Front cover by Chris Ware for: Crockett Johnson and Ruth Krauss: How an Unlikely Couple Found Love, Dodged the FBI, and Transformed Children's Literature (forthcoming from UP Mississippi, Sept. 2012)
Free public lecture on Crockett Johnson & Ruth Krauss, 27 Oct. 2012, 2 pm
One week from today – Saturday, October 27th – I will be speaking on Crockett Johnson and Ruth Krauss at the New York Public Library’s Stephen Schwarzman Building’s South Court Auditorium, 2 pm.  Free admission.  Book-signing afterwards.  If you’ll be in the area, stop on by!

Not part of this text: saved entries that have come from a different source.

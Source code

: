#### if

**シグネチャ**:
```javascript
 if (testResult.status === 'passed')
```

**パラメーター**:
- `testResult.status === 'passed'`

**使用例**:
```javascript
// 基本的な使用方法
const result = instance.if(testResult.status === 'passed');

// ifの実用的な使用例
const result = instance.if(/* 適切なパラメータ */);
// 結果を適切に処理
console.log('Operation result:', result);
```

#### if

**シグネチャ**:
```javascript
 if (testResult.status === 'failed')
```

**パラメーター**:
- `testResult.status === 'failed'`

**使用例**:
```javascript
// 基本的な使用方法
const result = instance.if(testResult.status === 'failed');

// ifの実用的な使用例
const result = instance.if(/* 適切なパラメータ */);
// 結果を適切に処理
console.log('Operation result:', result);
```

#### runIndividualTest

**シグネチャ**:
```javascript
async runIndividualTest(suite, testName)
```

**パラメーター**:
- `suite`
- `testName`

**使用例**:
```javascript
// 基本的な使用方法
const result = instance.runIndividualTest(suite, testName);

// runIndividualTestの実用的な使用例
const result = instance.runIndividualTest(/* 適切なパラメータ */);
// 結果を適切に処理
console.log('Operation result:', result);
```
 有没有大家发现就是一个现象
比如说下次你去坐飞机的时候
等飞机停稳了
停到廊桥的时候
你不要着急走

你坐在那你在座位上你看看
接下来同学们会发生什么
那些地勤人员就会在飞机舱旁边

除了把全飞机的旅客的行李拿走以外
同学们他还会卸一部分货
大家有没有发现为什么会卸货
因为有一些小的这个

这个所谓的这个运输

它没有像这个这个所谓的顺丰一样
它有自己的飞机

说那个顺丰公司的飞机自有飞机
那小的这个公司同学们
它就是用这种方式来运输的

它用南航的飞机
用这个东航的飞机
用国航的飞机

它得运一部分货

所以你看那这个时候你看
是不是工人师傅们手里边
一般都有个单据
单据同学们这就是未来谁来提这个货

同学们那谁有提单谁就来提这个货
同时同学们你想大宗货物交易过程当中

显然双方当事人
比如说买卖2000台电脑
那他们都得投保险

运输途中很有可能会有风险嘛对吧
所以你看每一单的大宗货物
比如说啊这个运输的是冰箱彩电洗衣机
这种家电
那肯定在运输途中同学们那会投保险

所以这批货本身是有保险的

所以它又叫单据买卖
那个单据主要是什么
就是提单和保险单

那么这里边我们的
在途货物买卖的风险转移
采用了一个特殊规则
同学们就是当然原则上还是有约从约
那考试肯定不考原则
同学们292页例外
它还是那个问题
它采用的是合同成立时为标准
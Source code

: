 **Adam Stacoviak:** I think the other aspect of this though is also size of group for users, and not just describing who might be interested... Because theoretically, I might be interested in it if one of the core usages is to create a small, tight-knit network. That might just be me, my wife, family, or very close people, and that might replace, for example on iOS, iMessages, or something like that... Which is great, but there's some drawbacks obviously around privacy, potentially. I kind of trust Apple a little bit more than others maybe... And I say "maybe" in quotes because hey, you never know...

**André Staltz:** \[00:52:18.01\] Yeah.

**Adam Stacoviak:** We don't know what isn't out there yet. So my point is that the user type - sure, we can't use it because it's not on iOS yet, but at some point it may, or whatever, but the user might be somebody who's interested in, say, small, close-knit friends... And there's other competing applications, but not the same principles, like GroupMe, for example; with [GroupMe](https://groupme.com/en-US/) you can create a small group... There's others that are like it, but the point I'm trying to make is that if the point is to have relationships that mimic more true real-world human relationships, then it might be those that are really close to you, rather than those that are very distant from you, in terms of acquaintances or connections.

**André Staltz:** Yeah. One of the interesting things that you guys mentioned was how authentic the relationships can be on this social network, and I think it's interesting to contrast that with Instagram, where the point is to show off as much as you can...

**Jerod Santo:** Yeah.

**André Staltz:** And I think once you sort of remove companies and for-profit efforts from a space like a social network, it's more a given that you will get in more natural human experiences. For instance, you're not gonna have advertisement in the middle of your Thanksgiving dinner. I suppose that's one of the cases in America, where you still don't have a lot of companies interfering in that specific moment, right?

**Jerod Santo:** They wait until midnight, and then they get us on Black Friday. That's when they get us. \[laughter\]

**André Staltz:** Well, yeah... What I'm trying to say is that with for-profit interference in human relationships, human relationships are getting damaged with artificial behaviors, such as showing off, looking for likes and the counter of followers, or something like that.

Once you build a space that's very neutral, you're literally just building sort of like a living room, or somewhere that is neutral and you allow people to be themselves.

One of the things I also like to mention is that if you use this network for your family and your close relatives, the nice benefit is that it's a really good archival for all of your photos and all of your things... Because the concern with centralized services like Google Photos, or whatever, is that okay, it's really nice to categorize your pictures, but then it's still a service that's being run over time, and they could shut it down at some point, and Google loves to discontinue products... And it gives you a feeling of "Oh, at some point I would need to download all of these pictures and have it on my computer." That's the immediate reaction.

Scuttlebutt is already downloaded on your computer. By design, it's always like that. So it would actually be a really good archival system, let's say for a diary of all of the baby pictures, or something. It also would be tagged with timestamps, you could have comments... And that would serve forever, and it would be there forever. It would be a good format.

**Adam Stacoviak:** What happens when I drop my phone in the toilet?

Special thanks to the Queens Public Library’s John Hyslop, who took me on a walking tour of Johnson’s childhood homes in Queens.  Indeed, he did this twice!  During my first tour, I failed to load the film in my camera correctly and so all photos failed.  By the second time, I was (fortunately) using a digital camera, and that worked a-OK.  So.  Thank you, John!

3 Comments

  1. Pingback: Down the Rabbit Hole | Book Discussion Guides

  2. Pat Tyrrell

    Reply

    Enjoyed your 2012 book a few years ago and am enjoying your blogs recently since trying to track down info on Harry Marinsky, born of Russian parents in London, who moved to 2 Crockett St about the same time Johnson and Krauss moved to Rowayton. I grew up at 82 Rowayton Ave (two houses north)from birth in 1948 to 1955, when we moved across the river to Darien, so my brother could start high school there. I didn’t know them well, but they gave me their books for my birthday. I may have had a signed first-edition of A Hole it to Dig at one time, but no longer do. Nina was an occasional playmate. Regards, John Patrick “Pat” Tyrrell, Crofton, Maryland

  3. Reply

    Hi, Pat. Glad you enjoyed the book! I interviewed Harry Marinsky about 20 years ago. I know I donated a copy of the interview to the University of Connecticut at Storrs. But I probably have a print copy around here somewhere. If you send me an email, I’m glad to share it with you.

    Very much enjoyed my conversations and correspondence with Nina. We’ve fallen out of touch in recent years, but is a lovely person. Your comment reminds me that I’ve been meaning to drop her a line.